As control group, sham-operated mice were used. Tissues were homogenized in 10 ml/g tissue ice-cold lysis buffer (50 mM Tris-HCl, pH 8.0, containing 150 mM NaCl, 50 mM EDTA, 1% Triton X-100, and protease/phosphatase inhibitor mixture). A sample of 5 µg of protein was subjected to a 15% gradient SDS-polyacrylamide gel electrophoresis (SuperSep Ace; Wako Pure Chemicals, Osaka, Japan), with separated protein being transferred onto a polyvinylidene difluoride membrane (Immobilon-P; Millipore Corporation, Billerica, MA, USA). For immunoblotting, the following primary antibodies were used: polyclonal antibody to claudin-5 (1500 dilution; Zymed) and monoclonal antibody to GAPDH (15000 dilution; Cell Signaling). The secondary antibody was anti-rabbit HRP-conjugated IgG (15000 dilution). The SuperSignal West Femto Maximum Sensitivity Substrate (Thermo Fisher Scientific, Waltham, Mass, USA) was used to visualize the immunoreactive bands. A Lumino Imaging Analyzer (FAS-1000; Toyobo Engineering, Osaka, Japan) and a Gel Pro Analyzer (Media- Cybernetics, Inc., Bethesda, MD) were used to measure the band indensity (sham; n=3, vehicle; n=4, tPA; n=3, tPA plus cilostazol; n=3).

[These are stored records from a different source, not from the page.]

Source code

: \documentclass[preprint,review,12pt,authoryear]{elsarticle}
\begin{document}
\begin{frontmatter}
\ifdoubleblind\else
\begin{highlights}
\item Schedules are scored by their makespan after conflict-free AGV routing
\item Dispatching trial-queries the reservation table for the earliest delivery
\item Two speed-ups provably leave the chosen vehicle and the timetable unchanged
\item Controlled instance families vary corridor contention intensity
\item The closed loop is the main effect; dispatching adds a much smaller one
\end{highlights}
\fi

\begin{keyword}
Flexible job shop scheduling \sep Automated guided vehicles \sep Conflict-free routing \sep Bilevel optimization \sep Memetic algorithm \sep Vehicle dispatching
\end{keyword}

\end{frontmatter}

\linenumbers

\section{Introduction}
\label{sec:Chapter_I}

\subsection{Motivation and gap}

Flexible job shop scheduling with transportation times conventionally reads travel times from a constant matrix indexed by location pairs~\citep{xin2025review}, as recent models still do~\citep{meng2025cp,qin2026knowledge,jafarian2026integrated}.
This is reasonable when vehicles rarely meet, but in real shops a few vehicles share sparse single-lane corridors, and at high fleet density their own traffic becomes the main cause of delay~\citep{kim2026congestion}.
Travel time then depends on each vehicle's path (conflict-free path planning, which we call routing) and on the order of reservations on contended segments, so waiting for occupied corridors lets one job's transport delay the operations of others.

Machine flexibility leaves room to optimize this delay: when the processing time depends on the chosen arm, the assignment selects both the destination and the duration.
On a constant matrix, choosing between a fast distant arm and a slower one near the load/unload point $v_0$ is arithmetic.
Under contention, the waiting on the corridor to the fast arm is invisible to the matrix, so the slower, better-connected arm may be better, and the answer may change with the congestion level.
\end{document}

Human brain microvascular endothelial cells (DS Pharma Biomedical, Osaka, Japan) were cultured in 100-mm dishes at 37°C in HuMedia EG2 (Kurabo, Osaka, Japan) supplemented with 2% heat-inactivated fetal bovine serum under a humidified 5% CO2 atmosphere until they reached confluency. They were then transferred into 24-well culture plates and cultured until they became confluent. Human brain pericytes and astrocytes (DS Pharma Biomedical) were transferred into 24-well culture plates and cultured in CS-C medium (DS Pharma Biomedical) supplemented with 10% heat-inactivated fetal bovine serum until they became confluent. The medium was discarded, and the cells were washed twice. Then, we exposed the cells to tPA alone (10, 30, 100, and 300 µg/ml), tPA (300 µg/ml) plus cilostazol (3, 10, 30, and 100 µM) for 24 h. In addition, we exposed endothelial cells to tPA (300 µg/ml) plus cilostazol (30 µM) plus db-cAMP (dibutyryladenosine 3′5′ -cyclic monophosphate sodium salt; Sigma-Aldrich, Madison, Wis, USA) (300 and 1000 µM) for 24 h. After the cells were treated, the conditioned medium was harvested and used to determine the LDH kit (Promega, Madison, Wis, USA), a marker of nonspecific cell damage.

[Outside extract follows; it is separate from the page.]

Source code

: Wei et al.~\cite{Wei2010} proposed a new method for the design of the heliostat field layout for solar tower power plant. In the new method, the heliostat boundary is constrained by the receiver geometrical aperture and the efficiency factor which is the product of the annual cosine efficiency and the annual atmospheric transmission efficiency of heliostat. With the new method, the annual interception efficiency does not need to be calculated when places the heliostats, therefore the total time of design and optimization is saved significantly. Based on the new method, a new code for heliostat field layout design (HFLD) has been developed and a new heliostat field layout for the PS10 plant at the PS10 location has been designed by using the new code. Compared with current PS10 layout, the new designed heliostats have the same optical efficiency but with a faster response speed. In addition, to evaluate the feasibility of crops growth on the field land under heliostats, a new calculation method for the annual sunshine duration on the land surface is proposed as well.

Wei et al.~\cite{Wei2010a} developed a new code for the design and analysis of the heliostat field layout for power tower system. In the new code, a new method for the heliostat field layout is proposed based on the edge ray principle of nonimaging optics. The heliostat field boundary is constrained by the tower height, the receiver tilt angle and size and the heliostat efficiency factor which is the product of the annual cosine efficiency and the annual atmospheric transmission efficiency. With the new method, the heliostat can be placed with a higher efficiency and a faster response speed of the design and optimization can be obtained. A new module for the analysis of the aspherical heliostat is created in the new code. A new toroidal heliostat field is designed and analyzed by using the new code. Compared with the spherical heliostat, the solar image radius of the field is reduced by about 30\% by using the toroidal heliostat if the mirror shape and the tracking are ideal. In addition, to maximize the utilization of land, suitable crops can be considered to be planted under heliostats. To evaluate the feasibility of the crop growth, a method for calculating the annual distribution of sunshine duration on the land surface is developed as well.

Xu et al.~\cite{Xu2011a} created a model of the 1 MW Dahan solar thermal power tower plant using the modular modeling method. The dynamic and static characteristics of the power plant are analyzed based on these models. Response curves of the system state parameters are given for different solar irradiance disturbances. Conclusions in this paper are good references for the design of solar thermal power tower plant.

Data are presented as means ± SEM. Statistical comparisons were made using an analysis of variance followed by a Student's t test, Welch's t test, Dunnett's test, or χ2 test. P<0.05 was considered to indicate statistical significance.
Competing Interests: The authors have declared that no competing interests exist.
Funding: Funding was provided by the Gifu Pharmaceutical University. The funders had no role in study design, data collection and analysis, decision to publish, or preparation of the manuscript.